Rei Mesa, CEO of Berkshire Hathaway HomeServices Florida Properties, does not find the forecasts alarming for his market, which still needs an inventory injection.

"I don't see that as a problem, and in fact, I would see it as an opportunity for buyers to buy properties because there is a lot of competition for very few listings," says Mesa.

According to third-quarter data reported by ATTOM, Florida was among the list of states with the highest rate of foreclosure, with more than one in 2,000 properties in foreclosure.

The state also had a high rate of completed foreclosures during the same period.

With the amount of demand, Mesa believes any new supply will be absorbed quickly.

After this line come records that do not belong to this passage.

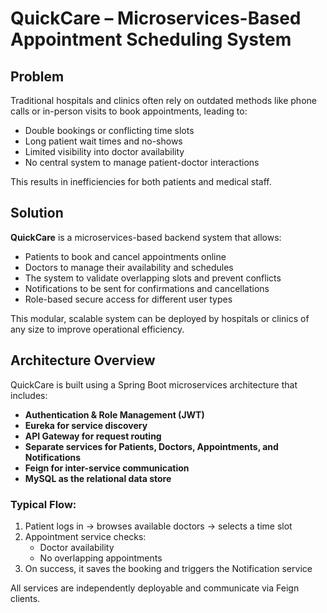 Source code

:# QuickCare – Microservices-Based Appointment Scheduling System

## Problem

Traditional hospitals and clinics often rely on outdated methods like phone calls or in-person visits to book appointments, leading to:

- Double bookings or conflicting time slots
- Long patient wait times and no-shows
- Limited visibility into doctor availability
- No central system to manage patient-doctor interactions

This results in inefficiencies for both patients and medical staff.

## Solution

**QuickCare** is a microservices-based backend system that allows:

-  Patients to book and cancel appointments online
-  Doctors to manage their availability and schedules
-  The system to validate overlapping slots and prevent conflicts
-  Notifications to be sent for confirmations and cancellations
-  Role-based secure access for different user types

This modular, scalable system can be deployed by hospitals or clinics of any size to improve operational efficiency.

## Architecture Overview

QuickCare is built using a Spring Boot microservices architecture that includes:

-  **Authentication & Role Management (JWT)**
-  **Eureka for service discovery**
-  **API Gateway for request routing**
-  **Separate services for Patients, Doctors, Appointments, and Notifications**
-  **Feign for inter-service communication**
-  **MySQL as the relational data store**

### Typical Flow:
1. Patient logs in → browses available doctors → selects a time slot
2. Appointment service checks:
   - Doctor availability
   - No overlapping appointments
3. On success, it saves the booking and triggers the Notification service

All services are independently deployable and communicate via Feign clients. 

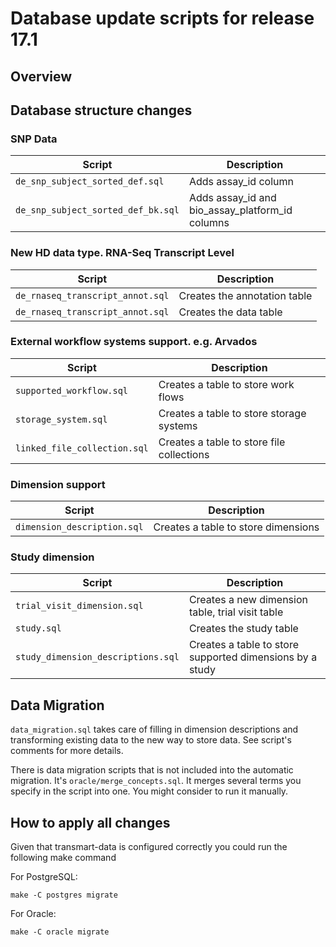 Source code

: Database update scripts for release 17.1
========================================

Overview
--------

## Database structure changes

### SNP Data

| Script                             | Description                                     |
|------------------------------------|-------------------------------------------------|
| `de_snp_subject_sorted_def.sql`    | Adds assay_id column                            |
| `de_snp_subject_sorted_def_bk.sql` | Adds assay_id and bio_assay_platform_id columns |

### New HD data type. RNA-Seq Transcript Level

| Script                           | Description                  |
|----------------------------------|------------------------------|
| `de_rnaseq_transcript_annot.sql` | Creates the annotation table |
| `de_rnaseq_transcript_annot.sql` | Creates the data table       |

### External workflow systems support. e.g. Arvados

| Script                           | Description                  |
|----------------------------------|------------------------------|
| `supported_workflow.sql` | Creates a table to store work flows |
| `storage_system.sql` | Creates a table to store storage systems |
| `linked_file_collection.sql` | Creates a table to store file collections |

### Dimension support

| Script                           | Description                  |
|----------------------------------|------------------------------|
| `dimension_description.sql` | Creates a table to store dimensions |

### Study dimension

| Script                           | Description                  |
|----------------------------------|------------------------------|
| `trial_visit_dimension.sql` | Creates a new dimension table, trial visit table |
| `study.sql` | Creates the study table |
| `study_dimension_descriptions.sql` | Creates a table to store supported dimensions by a study |

## Data Migration

`data_migration.sql` takes care of filling in dimension descriptions and transforming existing data to the new way to store data.
See script's comments for more details.

There is data migration scripts that is not included into the automatic migration.
It's `oracle/merge_concepts.sql`. It merges several terms you specify in the script into one.
You might consider to run it manually.

How to apply all changes
------------------------

Given that transmart-data is configured correctly you could run the following make command

For PostgreSQL:
    
    make -C postgres migrate
    
For Oracle:

    make -C oracle migrate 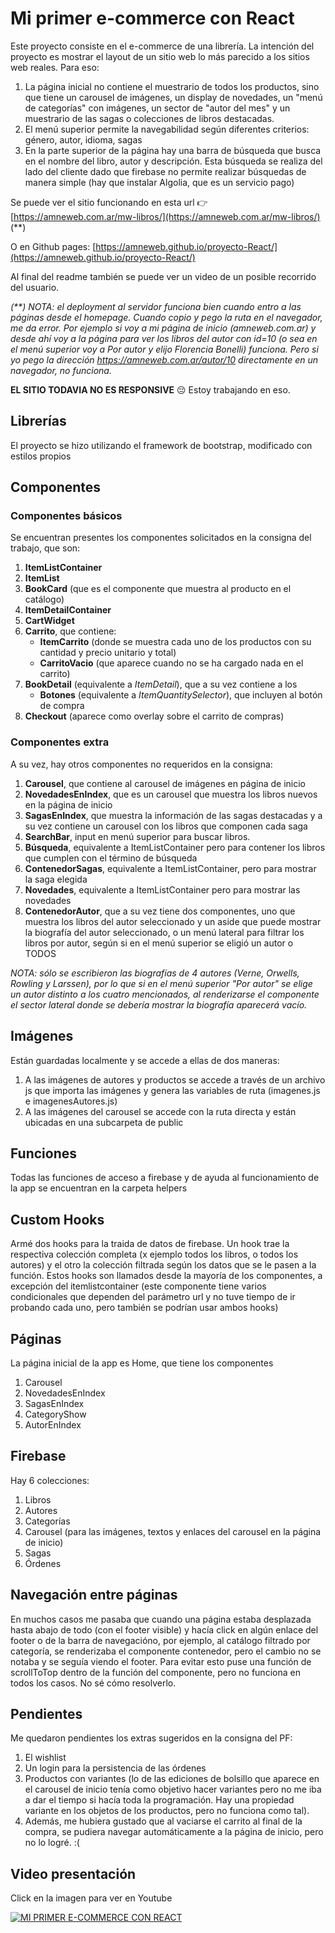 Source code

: # Mi primer e-commerce con React

Este proyecto consiste en el e-commerce de una librería.
La intención del proyecto es mostrar el layout de un sitio web lo más parecido a los sitios web reales. Para eso:

1. La página inicial no contiene el muestrario de todos los productos, sino que tiene un carousel de imágenes, un display de novedades, un "menú de categorías" con imágenes, un sector de "autor del mes" y un muestrario de las sagas o colecciones de libros destacadas.
1. El menú superior permite la navegabilidad según diferentes criterios: género, autor, idioma, sagas
1. En la parte superior de la página hay una barra de búsqueda que busca en el nombre del libro, autor y descripción. Esta búsqueda se realiza del lado del cliente dado que firebase no permite realizar búsquedas de manera simple (hay que instalar Algolia, que es un servicio pago)

Se puede ver el sitio funcionando en esta url 👉
[https://amneweb.com.ar/mw-libros/](https://amneweb.com.ar/mw-libros/) (\*\*)

O en Github pages: [https://amneweb.github.io/proyecto-React/](https://amneweb.github.io/proyecto-React/)

Al final del readme también se puede ver un video de un posible recorrido del usuario.

_(\*\*) NOTA: el deployment al servidor funciona bien cuando entro a las páginas desde el homepage. Cuando copio y pego la ruta en el navegador, me da error. Por ejemplo si voy a mi página de inicio (amneweb.com.ar) y desde ahí voy a la página para ver los libros del autor con id=10 (o sea en el menú superior voy a Por autor y elijo Florencia Bonelli) funciona. Pero si yo pego la dirección https://amneweb.com.ar/autor/10 directamente en un navegador, no funciona._

**EL SITIO TODAVIA NO ES RESPONSIVE** 😔 Estoy trabajando en eso.

## Librerías

El proyecto se hizo utilizando el framework de bootstrap, modificado con estilos propios

## Componentes

### Componentes básicos

Se encuentran presentes los componentes solicitados en la consigna del trabajo, que son:

1. **ItemListContainer**
1. **ItemList**
1. **BookCard** (que es el componente que muestra al producto en el catálogo)
1. **ItemDetailContainer**
1. **CartWidget**
1. **Carrito**, que contiene:
   - **ItemCarrito** (donde se muestra cada uno de los productos con su cantidad y precio unitario y total)
   - **CarritoVacio** (que aparece cuando no se ha cargado nada en el carrito)
1. **BookDetail** (equivalente a _ItemDetail_), que a su vez contiene a los
   - **Botones** (equivalente a _ItemQuantitySelector_), que incluyen al botón de compra
1. **Checkout** (aparece como overlay sobre el carrito de compras)

### Componentes extra

A su vez, hay otros componentes no requeridos en la consigna:

1. **Carousel**, que contiene al carousel de imágenes en página de inicio
1. **NovedadesEnIndex**, que es un carousel que muestra los libros nuevos en la página de inicio
1. **SagasEnIndex**, que muestra la información de las sagas destacadas y a su vez contiene un carousel con los libros que componen cada saga
1. **SearchBar**, input en menú superior para buscar libros.
1. **Búsqueda**, equivalente a ItemListContainer pero para contener los libros que cumplen con el término de búsqueda
1. **ContenedorSagas**, equivalente a ItemListContainer, pero para mostrar la saga elegida
1. **Novedades**, equivalente a ItemListContainer pero para mostrar las novedades
1. **ContenedorAutor**, que a su vez tiene dos componentes, uno que muestra los libros del autor seleccionado y un aside que puede mostrar la biografía del autor seleccionado, o un menú lateral para filtrar los libros por autor, según si en el menú superior se eligió un autor o TODOS

_NOTA: sólo se escribieron las biografías de 4 autores (Verne, Orwells, Rowling y Larssen), por lo que si en el menú superior "Por autor" se elige un autor distinto a los cuatro mencionados, al renderizarse el componente el sector lateral donde se debería mostrar la biografía aparecerá vacío._

## Imágenes

Están guardadas localmente y se accede a ellas de dos maneras:

1. A las imágenes de autores y productos se accede a través de un archivo js que importa las imágenes y genera las variables de ruta (imagenes.js e imagenesAutores.js)
1. A las imágenes del carousel se accede con la ruta directa y están ubicadas en una subcarpeta de public

## Funciones

Todas las funciones de acceso a firebase y de ayuda al funcionamiento de la app se encuentran en la carpeta helpers

## Custom Hooks

Armé dos hooks para la traida de datos de firebase. Un hook trae la respectiva colección completa (x ejemplo todos los libros, o todos los autores) y el otro la colección filtrada según los datos que se le pasen a la función. Estos hooks son llamados desde la mayoría de los componentes, a excepción del itemlistcontainer (este componente tiene varios condicionales que dependen del parámetro url y no tuve tiempo de ir probando cada uno, pero también se podrían usar ambos hooks)

## Páginas

La página inicial de la app es Home, que tiene los componentes

1. Carousel
1. NovedadesEnIndex
1. SagasEnIndex
1. CategoryShow
1. AutorEnIndex

## Firebase

Hay 6 colecciones:

1. Libros
1. Autores
1. Categorías
1. Carousel (para las imágenes, textos y enlaces del carousel en la página de inicio)
1. Sagas
1. Órdenes

## Navegación entre páginas

En muchos casos me pasaba que cuando una página estaba desplazada hasta abajo de todo (con el footer visible) y hacía click en algún enlace del footer o de la barra de navegacióno, por ejemplo, al catálogo filtrado por categoría, se renderizaba el componente contenedor, pero el cambio no se notaba y se seguía viendo el footer. Para evitar esto puse una función de scrollToTop dentro de la función del componente, pero no funciona en todos los casos. No sé cómo resolverlo.

## Pendientes

Me quedaron pendientes los extras sugeridos en la consigna del PF:

1. El wishlist
1. Un login para la persistencia de las órdenes
1. Productos con variantes (lo de las ediciones de bolsillo que aparece en el carousel de inicio tenía como objetivo hacer variantes pero no me iba a dar el tiempo si hacía toda la programación. Hay una propiedad variante en los objetos de los productos, pero no funciona como tal).
1. Además, me hubiera gustado que al vaciarse el carrito al final de la compra, se pudiera navegar automáticamente a la página de inicio, pero no lo logré. :(

## Video presentación

Click en la imagen para ver en Youtube

[![MI PRIMER E-COMMERCE CON REACT](https://img.youtube.com/vi/wTy66sJDB-U/0.jpg)](https://www.youtube.com/watch?v=wTy66sJDB-U)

According to Candace Adams, CEO and President of Berkshire Hathaway HomeServices New England, Westchester & New York Properties, the same is true for the Northeast markets.

"You have nine or ten offers per property, and our current inventory is about 23% down from last year," says Adams. "We know that in the state of Connecticut, we have a supply of less than two months, so hopefully we will have some foreclosures because they will be eaten up in about two seconds because the buyers are still there."

Yuri Blanco, broker / owner of RE / MAX Executives, echoed similar sentiments for the Boise, Idaho market. According to Blanco, the market continues to see an inbound migration of buyers driving demand.

"They are still interested in buying, but they have not yet been able to block anything," says Blanco. "I think once they go on the market, there will be buyers who will take advantage of those prices, which are usually a fairly fair market value."

However, the opportunity doesn't just rest with the buyers. Mesa also notes that agents can improve their business prospects in the months and years to come if they are prepared.

Part of that preparation includes reviewing the training and certifications that stand out for lenders and banks.

“Once the banks take over the properties, they are going to use those REALTORS® that lenders are used to working with or have already vetted to handle listings,” says Mesa.

He notes that courses to improve understanding of how to work with the bank, the borrower and the potential buyer could be of great help to agents who want to capitalize on the influx of foreclosed properties.

Demand for continuing education on short sales and foreclosures is already showing signs of increasing, according to Tina Lapp, director of Local Brands at Colibri Group and former president of Hondros de Colibri University.

"We regularly survey our students on topics that interest them, and we are seeing these topics becoming more in demand than they have been in recent years," says Lapp, adding that Colibri offers courses on a combination of "hot topics. that impact the current real estate market ".

“Our demand for courses follows the market, which is great to see that real estate professionals are highly motivated to learn the skills that support their buyers and sellers,” continues Lapp. "We are starting to see a slight pickup in demand for short selling and foreclosure issues, but certainly not to the extent of what we were experiencing in 2007-09."

Contact Bill Cullin so you can be ready to face the changes in the market!